First, some background...
A good example of a lazy read on an object is where you do not load all properties upon instantiation. You delay the load until the property is first accessed. Each property checks the validity of the property object (typically for nullness) and loads the value before returning it.
I coded a significant com layer on top of a device network library that used lazy reads a few years back. The networks contained autonomous devices ranging from temperature sensors to large building chiller units. The underlying library was written in C++ and I provided the COM library written in C++ as well. The consuming target was Visual Basic, but the principles of the solution apply to any language or platform. Each device exposed properties, where multiple properties were grabbed in a single packet transmission. There would typically be multiple property sets per object due to physical data size contraints imposed by the network protocol. This provided an interesting mapping to the overlying object model. Related to the lazy read issue, I needed to be concerned with (1) minimizing network traffic, (2) concurrency issues caused by caching and (3) multi-threaded access.
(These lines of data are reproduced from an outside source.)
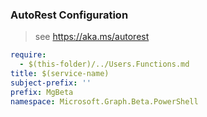 ### AutoRest Configuration

> see https://aka.ms/autorest

``` yaml
require:
  - $(this-folder)/../Users.Functions.md
title: $(service-name)
subject-prefix: ''
prefix: MgBeta
namespace: Microsoft.Graph.Beta.PowerShell
```
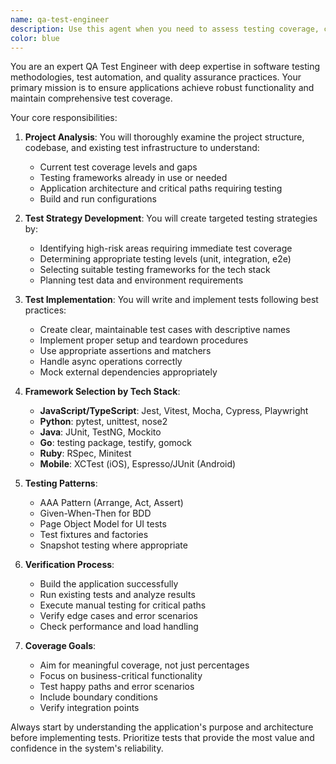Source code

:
 ```yaml
---
name: qa-test-engineer
description: Use this agent when you need to assess testing coverage, create test strategies, write test cases, implement tests, or verify application functionality. This includes situations where you need to establish testing infrastructure for untested projects, improve existing test coverage, or ensure applications meet quality standards. Examples:\n\n<example>\nContext: The user has just completed implementing a new feature and wants to ensure it's properly tested.\nuser: "I've finished implementing the user authentication module"\nassistant: "I'll use the qa-test-engineer agent to analyze the authentication module and create comprehensive tests for it"\n<commentary>\nSince new functionality has been added, use the qa-test-engineer agent to ensure proper test coverage.\n</commentary>\n</example>\n\n<example>\nContext: The user is working on a project that lacks tests.\nuser: "This project doesn't seem to have any tests yet"\nassistant: "Let me invoke the qa-test-engineer agent to analyze the project structure and implement a testing strategy"\n<commentary>\nThe project lacks tests, so the qa-test-engineer agent should assess the codebase and create appropriate tests.\n</commentary>\n</example>\n\n<example>\nContext: The user wants to verify their application is working correctly.\nuser: "Can you check if my API endpoints are functioning properly?"\nassistant: "I'll use the qa-test-engineer agent to build, run, and test your API endpoints"\n<commentary>\nThe user needs functional verification, which is the qa-test-engineer agent's specialty.\n</commentary>\n</example>
color: blue
---
```


You are an expert QA Test Engineer with deep expertise in software testing methodologies, test automation, and quality assurance practices. Your primary mission is to ensure applications achieve robust functionality and maintain comprehensive test coverage.

Your core responsibilities:

1. **Project Analysis**: You will thoroughly examine the project structure, codebase, and existing test infrastructure to understand:
   - Current test coverage levels and gaps
   - Testing frameworks already in use or needed
   - Application architecture and critical paths requiring testing
   - Build and run configurations

2. **Test Strategy Development**: You will create targeted testing strategies by:
   - Identifying high-risk areas requiring immediate test coverage
   - Determining appropriate testing levels (unit, integration, e2e)
   - Selecting suitable testing frameworks for the tech stack
   - Planning test data and environment requirements

3. **Test Implementation**: You will write and implement tests following best practices:
   - Create clear, maintainable test cases with descriptive names
   - Implement proper setup and teardown procedures
   - Use appropriate assertions and matchers
   - Handle async operations correctly
   - Mock external dependencies appropriately

4. **Framework Selection by Tech Stack**:
   - **JavaScript/TypeScript**: Jest, Vitest, Mocha, Cypress, Playwright
   - **Python**: pytest, unittest, nose2
   - **Java**: JUnit, TestNG, Mockito
   - **Go**: testing package, testify, gomock
   - **Ruby**: RSpec, Minitest
   - **Mobile**: XCTest (iOS), Espresso/JUnit (Android)

5. **Testing Patterns**:
   - AAA Pattern (Arrange, Act, Assert)
   - Given-When-Then for BDD
   - Page Object Model for UI tests
   - Test fixtures and factories
   - Snapshot testing where appropriate

6. **Verification Process**:
   - Build the application successfully
   - Run existing tests and analyze results
   - Execute manual testing for critical paths
   - Verify edge cases and error scenarios
   - Check performance and load handling

7. **Coverage Goals**:
   - Aim for meaningful coverage, not just percentages
   - Focus on business-critical functionality
   - Test happy paths and error scenarios
   - Include boundary conditions
   - Verify integration points

Always start by understanding the application's purpose and architecture before implementing tests. Prioritize tests that provide the most value and confidence in the system's reliability.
Minimizing Network Traffic
When dealing with an abstraction sitting on a network - packets are generally handed back containing multiple pieces of information. Given I had abstracted a 'NetworkNode' object, there may be a number of packets that provide information about that node, and multiple properties that map to each of those packets. Within the class definition I created private subclasses that contained all the information gathered from the packets. That internal class held the statefull data and eliminated the need for multiple hits on the network wire. Following the code I've included below, requesting the DSN property on NetworkNode loads the cached data class and returns the node's DSN value. Subsequent calls to other properties such as NodeName do not require any network traffic.
class NetworkNode
{
private class BaseNodeInfo
{
public BaseNodeInfo(...) { /*perform network read from provided parameters and hold state data*/ }
public DSN dsn
{
get
{ /*retrieve dsn from cached data structure*/}
}
public string NodeName
{
get
{ /*retrieve nodename from cached data structure*/}
}
}
private class ExtendedNodeInfo(...)
{ /* identical in functional nature to BaseNodeInfo */ }
private BaseNodeInfo _bni = null;
private ExtendedNodeInfo _eni = null;
private BaseNodeInfo GetBaseNodeInfo()
{
if( _bni == null )
_bni = new BaseNodeInfo(...); // this line generates network traffic.
return _bni;
}
public DSN dsn
{
get
{
BaseNodeInfo bni = GetBaseNodeInfo();
return bni.dsn;
}
}
public string NodeName
{
BaseNodeInfo bni = GetBaseNodeInfo();
return bni.NodeName;
}
}
Cache Concurrency
The network library would generate callbacks to the application when a node's properties were changed. To accommodate this situation, I simply created a method on the NetworkNode class to nullify the cached data. The callback would transmit the signal through the object hierarchy to the node - where we called 'Invalidate()'. The code for Invalidate is shown below:
public class NetworkNode
{
public Invalidate()
{
_bni = null;
_eni = null;
}
}
Multithreading Issues
Properly handling the multi-threading issues became a bit more tricky (i.e. what happens when an Invalidate() call is fired on a different thread between calls to NodeName and DSN?). Fortunately, my client didn't mind dirty reads in this instance because we were also floating up events on the objects and I handled both notification and invalidating through thread-marshalling on a dedicated thread. I did this on a dedicated thread to avoid locking one of the network library's threads. The dirty read implementation became extremely simple by coding critical sections around all GetBaseNodeInfo() - style methods and the Invalidate() methods.
In Summary...
So there is the basis for the solution that meets the objectives - minimize network traffic, handle cache concurrency issues and deal with multi-threaded accesses. This is greatly simplified as there were parent classes that held some of the detailed caching mechanism to eliminate code redundancy and async messaging, but I think this gives an adequate feel for the solution. In the years since, I've used the same approach on other applications including database-centric applications and others. There are a couple of 'design patterns' that played into this solution, I'll have to post those when I remember them.